Given the records below, would you repeat exactly the lines that begin at the one containing "<b>let</b> first_info = *<a" and end at the one containing "<b>if</b> (first_info.reward &gt;", inclusive?

* **Records provided**:
---
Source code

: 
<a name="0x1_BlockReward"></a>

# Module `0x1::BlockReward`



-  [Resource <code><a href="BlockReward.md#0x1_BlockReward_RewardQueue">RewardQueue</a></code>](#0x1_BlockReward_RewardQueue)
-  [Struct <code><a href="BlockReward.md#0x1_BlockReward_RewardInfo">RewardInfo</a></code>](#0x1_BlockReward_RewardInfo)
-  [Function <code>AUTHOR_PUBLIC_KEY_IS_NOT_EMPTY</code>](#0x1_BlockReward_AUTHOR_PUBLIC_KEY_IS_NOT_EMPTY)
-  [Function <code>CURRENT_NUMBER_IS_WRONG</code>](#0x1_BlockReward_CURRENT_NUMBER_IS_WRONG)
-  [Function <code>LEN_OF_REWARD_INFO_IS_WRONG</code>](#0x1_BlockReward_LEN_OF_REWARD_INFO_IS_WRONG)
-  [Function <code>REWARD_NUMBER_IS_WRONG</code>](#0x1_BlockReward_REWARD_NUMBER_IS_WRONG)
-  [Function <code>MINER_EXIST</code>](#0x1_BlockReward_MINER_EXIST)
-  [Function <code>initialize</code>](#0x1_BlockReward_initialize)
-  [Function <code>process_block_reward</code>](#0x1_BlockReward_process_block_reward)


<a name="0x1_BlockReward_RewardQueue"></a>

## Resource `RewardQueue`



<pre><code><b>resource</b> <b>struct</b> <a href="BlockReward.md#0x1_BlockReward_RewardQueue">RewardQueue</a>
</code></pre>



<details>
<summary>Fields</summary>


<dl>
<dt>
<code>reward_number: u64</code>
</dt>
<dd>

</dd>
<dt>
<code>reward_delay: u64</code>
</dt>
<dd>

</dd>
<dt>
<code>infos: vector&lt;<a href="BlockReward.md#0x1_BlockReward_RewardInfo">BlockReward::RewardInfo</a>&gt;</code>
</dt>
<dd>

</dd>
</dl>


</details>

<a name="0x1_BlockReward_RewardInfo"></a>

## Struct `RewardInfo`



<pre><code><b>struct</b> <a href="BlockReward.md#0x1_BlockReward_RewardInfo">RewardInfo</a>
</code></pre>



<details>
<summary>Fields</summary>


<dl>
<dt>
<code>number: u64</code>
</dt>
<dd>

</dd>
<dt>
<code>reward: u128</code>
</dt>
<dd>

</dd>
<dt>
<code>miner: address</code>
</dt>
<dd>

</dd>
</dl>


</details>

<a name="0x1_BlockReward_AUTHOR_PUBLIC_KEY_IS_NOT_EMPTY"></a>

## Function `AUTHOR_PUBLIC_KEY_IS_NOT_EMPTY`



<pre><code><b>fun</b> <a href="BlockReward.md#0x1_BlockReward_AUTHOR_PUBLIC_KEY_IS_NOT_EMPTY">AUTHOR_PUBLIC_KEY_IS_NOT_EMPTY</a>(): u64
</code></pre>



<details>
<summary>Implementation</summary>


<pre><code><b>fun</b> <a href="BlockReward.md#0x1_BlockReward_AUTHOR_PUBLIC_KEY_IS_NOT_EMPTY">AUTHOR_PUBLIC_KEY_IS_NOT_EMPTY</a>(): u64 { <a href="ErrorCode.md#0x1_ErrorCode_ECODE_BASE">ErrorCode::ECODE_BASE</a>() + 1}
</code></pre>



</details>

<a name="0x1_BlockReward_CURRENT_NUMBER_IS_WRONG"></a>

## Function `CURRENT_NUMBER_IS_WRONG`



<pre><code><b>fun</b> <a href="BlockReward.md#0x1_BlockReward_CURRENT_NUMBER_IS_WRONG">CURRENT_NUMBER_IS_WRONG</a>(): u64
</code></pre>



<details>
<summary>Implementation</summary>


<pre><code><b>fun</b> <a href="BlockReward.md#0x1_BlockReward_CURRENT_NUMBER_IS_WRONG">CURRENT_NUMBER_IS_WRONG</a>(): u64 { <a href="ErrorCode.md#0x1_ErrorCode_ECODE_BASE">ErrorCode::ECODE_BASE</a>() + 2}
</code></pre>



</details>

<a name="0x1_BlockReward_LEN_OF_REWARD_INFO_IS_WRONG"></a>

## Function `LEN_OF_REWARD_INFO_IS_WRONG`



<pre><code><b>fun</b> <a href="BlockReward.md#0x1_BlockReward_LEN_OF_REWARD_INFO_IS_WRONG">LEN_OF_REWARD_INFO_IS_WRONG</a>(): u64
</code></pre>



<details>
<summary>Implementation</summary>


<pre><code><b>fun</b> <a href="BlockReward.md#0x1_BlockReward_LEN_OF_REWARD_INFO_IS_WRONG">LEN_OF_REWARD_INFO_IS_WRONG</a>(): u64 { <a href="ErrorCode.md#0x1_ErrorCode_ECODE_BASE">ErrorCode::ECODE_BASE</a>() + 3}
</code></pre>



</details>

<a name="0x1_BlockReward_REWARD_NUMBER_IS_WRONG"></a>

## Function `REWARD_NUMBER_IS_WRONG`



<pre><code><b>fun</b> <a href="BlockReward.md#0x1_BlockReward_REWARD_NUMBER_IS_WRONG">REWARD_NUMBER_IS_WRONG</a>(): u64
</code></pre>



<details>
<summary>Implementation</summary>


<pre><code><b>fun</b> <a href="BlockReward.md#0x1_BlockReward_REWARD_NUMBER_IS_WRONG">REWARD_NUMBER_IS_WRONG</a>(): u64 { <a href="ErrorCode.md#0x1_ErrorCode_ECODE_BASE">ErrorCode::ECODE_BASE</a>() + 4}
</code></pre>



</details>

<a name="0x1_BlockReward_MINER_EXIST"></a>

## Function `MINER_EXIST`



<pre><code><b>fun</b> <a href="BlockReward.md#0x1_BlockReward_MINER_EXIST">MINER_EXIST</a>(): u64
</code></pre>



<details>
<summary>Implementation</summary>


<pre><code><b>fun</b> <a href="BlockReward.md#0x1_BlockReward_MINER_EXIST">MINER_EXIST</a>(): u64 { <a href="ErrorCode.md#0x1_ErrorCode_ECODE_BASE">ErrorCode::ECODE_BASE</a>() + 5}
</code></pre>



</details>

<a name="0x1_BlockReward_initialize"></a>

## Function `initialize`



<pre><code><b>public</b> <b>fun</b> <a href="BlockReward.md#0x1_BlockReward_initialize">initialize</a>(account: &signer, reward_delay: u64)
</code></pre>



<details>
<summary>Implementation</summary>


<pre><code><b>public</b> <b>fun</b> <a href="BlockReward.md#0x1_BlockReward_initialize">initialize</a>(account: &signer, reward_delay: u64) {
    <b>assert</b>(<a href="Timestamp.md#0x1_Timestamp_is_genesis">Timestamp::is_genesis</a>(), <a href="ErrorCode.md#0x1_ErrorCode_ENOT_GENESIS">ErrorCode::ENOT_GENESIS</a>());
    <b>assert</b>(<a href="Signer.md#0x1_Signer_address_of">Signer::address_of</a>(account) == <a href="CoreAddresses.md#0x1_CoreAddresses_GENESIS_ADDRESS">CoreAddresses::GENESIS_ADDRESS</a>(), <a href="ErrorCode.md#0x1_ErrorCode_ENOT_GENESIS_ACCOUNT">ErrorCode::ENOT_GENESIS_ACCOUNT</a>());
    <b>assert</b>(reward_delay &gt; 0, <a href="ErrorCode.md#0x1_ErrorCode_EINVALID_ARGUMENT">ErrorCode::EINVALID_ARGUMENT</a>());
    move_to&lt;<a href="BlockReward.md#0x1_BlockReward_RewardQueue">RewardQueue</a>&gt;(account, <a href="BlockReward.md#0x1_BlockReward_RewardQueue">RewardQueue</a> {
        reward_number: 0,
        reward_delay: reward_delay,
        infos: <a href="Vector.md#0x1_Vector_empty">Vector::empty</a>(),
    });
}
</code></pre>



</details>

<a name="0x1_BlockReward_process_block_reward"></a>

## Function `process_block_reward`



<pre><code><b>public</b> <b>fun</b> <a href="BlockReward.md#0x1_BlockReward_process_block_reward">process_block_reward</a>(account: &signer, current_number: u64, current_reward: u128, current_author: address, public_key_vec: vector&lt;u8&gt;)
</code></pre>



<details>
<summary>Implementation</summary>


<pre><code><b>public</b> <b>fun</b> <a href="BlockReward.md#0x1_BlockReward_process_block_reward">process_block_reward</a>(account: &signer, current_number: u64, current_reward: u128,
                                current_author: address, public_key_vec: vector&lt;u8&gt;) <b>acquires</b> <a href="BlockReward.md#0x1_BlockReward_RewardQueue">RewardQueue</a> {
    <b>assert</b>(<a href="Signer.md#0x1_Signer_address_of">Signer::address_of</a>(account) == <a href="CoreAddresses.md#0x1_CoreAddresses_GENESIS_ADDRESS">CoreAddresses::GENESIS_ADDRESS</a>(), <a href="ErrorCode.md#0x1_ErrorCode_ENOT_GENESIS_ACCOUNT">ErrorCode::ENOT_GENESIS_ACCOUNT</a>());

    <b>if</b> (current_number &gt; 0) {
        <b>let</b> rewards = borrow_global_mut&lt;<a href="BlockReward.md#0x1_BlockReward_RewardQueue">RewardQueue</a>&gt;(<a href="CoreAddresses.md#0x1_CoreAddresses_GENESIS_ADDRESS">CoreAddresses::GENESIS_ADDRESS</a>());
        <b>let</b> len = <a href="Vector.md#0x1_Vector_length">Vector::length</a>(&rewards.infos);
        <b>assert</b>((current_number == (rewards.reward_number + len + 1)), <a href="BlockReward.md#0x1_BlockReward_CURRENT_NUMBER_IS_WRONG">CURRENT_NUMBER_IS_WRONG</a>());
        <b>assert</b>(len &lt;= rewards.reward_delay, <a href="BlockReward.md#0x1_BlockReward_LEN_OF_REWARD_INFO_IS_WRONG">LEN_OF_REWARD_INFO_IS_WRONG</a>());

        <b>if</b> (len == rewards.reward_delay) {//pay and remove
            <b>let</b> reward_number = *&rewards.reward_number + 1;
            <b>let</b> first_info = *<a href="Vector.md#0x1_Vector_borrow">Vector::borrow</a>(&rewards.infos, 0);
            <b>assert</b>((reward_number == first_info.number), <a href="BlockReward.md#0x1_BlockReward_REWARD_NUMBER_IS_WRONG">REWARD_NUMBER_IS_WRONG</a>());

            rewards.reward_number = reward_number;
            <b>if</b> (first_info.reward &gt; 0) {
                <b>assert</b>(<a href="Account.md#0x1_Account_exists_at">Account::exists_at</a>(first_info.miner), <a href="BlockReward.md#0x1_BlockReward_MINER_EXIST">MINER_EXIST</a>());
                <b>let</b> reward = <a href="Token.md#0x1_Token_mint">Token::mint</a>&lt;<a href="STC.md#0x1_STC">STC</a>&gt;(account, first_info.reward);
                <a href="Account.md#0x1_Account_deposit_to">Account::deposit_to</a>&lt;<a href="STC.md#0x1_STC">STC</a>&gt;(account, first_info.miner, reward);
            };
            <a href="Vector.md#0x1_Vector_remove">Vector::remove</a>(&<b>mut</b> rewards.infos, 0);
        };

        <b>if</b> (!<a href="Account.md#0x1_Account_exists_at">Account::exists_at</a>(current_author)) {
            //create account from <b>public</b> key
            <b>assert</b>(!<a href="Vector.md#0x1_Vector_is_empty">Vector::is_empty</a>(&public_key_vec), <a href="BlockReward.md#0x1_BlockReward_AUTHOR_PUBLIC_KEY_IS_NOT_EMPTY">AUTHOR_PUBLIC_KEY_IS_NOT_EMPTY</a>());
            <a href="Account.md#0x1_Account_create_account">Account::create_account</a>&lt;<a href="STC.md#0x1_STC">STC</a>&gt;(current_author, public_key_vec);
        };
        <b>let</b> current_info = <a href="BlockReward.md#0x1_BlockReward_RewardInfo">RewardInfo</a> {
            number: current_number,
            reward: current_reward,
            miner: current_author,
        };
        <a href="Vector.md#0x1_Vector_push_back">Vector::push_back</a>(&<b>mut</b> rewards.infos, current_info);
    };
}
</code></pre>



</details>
---
* **Written answer**:
            <b>let</b> first_info = *<a href="Vector.md#0x1_Vector_borrow">Vector::borrow</a>(&rewards.infos, 0);
            <b>assert</b>((reward_number == first_info.number), <a href="BlockReward.md#0x1_BlockReward_REWARD_NUMBER_IS_WRONG">REWARD_NUMBER_IS_WRONG</a>());

            rewards.reward_number = reward_number;
            <b>if</b> (first_info.reward &gt; 0) {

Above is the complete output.